■ What is expected ■
What is needed here is a word-for-word copy of all the entries below.

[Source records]
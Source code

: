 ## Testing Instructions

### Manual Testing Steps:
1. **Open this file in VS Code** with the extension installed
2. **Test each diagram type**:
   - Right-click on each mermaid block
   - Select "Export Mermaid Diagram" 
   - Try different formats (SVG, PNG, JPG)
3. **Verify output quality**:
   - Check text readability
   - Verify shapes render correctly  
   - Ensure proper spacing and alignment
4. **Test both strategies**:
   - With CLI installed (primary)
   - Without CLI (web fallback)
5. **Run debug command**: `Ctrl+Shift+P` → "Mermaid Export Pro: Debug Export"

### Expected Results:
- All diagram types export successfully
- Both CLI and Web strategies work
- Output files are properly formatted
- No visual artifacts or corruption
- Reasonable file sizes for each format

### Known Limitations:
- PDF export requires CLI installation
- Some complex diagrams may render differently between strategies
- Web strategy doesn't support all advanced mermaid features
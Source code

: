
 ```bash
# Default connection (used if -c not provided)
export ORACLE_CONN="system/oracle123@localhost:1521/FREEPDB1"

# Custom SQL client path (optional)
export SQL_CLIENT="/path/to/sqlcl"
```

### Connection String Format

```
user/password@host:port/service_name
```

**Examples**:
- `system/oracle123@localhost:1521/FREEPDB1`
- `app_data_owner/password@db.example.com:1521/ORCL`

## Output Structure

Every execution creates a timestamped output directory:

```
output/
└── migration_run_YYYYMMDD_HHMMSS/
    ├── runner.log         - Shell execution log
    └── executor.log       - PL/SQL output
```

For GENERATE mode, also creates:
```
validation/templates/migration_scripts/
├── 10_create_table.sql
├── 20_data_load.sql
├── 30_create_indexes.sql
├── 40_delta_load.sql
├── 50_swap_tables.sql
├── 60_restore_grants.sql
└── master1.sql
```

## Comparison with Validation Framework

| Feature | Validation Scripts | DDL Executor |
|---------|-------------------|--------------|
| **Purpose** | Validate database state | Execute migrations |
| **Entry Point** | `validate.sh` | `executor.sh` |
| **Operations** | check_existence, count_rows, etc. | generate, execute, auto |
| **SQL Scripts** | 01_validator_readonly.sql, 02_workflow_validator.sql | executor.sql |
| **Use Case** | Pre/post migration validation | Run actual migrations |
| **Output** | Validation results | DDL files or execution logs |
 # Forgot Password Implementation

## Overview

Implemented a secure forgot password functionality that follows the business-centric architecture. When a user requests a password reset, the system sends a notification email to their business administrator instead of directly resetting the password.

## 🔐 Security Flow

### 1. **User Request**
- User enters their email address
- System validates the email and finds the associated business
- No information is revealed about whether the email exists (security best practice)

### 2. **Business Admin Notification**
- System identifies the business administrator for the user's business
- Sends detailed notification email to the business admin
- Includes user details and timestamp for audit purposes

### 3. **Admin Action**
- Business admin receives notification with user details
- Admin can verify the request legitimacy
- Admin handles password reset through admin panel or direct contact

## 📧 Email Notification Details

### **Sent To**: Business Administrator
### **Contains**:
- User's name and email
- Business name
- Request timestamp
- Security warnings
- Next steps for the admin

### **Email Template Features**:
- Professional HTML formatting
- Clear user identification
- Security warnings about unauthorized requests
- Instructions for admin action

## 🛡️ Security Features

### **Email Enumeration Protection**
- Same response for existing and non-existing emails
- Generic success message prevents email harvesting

■ The completed task ■
Source code

: ## Testing Instructions

### Manual Testing Steps:
1. **Open this file in VS Code** with the extension installed
2. **Test each diagram type**:
   - Right-click on each mermaid block
   - Select "Export Mermaid Diagram" 
   - Try different formats (SVG, PNG, JPG)
3. **Verify output quality**:
   - Check text readability
   - Verify shapes render correctly  
   - Ensure proper spacing and alignment
4. **Test both strategies**:
   - With CLI installed (primary)
   - Without CLI (web fallback)
5. **Run debug command**: `Ctrl+Shift+P` → "Mermaid Export Pro: Debug Export"

### Expected Results:
- All diagram types export successfully
- Both CLI and Web strategies work
- Output files are properly formatted
- No visual artifacts or corruption
- Reasonable file sizes for each format

### Known Limitations:
- PDF export requires CLI installation
- Some complex diagrams may render differently between strategies
- Web strategy doesn't support all advanced mermaid features
Source code

:
 ```bash
# Default connection (used if -c not provided)
export ORACLE_CONN="system/oracle123@localhost:1521/FREEPDB1"

# Custom SQL client path (optional)
export SQL_CLIENT="/path/to/sqlcl"
```

### Connection String Format

```
user/password@host:port/service_name
```

**Examples**:
- `system/oracle123@localhost:1521/FREEPDB1`
- `app_data_owner/password@db.example.com:1521/ORCL`

## Output Structure

Every execution creates a timestamped output directory:

```
output/
└── migration_run_YYYYMMDD_HHMMSS/
    ├── runner.log         - Shell execution log
    └── executor.log       - PL/SQL output
```

For GENERATE mode, also creates:
```
validation/templates/migration_scripts/
├── 10_create_table.sql
├── 20_data_load.sql
├── 30_create_indexes.sql
├── 40_delta_load.sql
├── 50_swap_tables.sql
├── 60_restore_grants.sql
└── master1.sql
```

## Comparison with Validation Framework

| Feature | Validation Scripts | DDL Executor |
|---------|-------------------|--------------|
| **Purpose** | Validate database state | Execute migrations |
| **Entry Point** | `validate.sh` | `executor.sh` |
| **Operations** | check_existence, count_rows, etc. | generate, execute, auto |
| **SQL Scripts** | 01_validator_readonly.sql, 02_workflow_validator.sql | executor.sql |
| **Use Case** | Pre/post migration validation | Run actual migrations |
| **Output** | Validation results | DDL files or execution logs |
 # Forgot Password Implementation

## Overview

Implemented a secure forgot password functionality that follows the business-centric architecture. When a user requests a password reset, the system sends a notification email to their business administrator instead of directly resetting the password.

## 🔐 Security Flow

### 1. **User Request**
- User enters their email address
- System validates the email and finds the associated business
- No information is revealed about whether the email exists (security best practice)

### 2. **Business Admin Notification**
- System identifies the business administrator for the user's business
- Sends detailed notification email to the business admin
- Includes user details and timestamp for audit purposes

### 3. **Admin Action**
- Business admin receives notification with user details
- Admin can verify the request legitimacy
- Admin handles password reset through admin panel or direct contact

## 📧 Email Notification Details

### **Sent To**: Business Administrator
### **Contains**:
- User's name and email
- Business name
- Request timestamp
- Security warnings
- Next steps for the admin

### **Email Template Features**:
- Professional HTML formatting
- Clear user identification
- Security warnings about unauthorized requests
- Instructions for admin action

## 🛡️ Security Features

### **Email Enumeration Protection**
- Same response for existing and non-existing emails
- Generic success message prevents email harvesting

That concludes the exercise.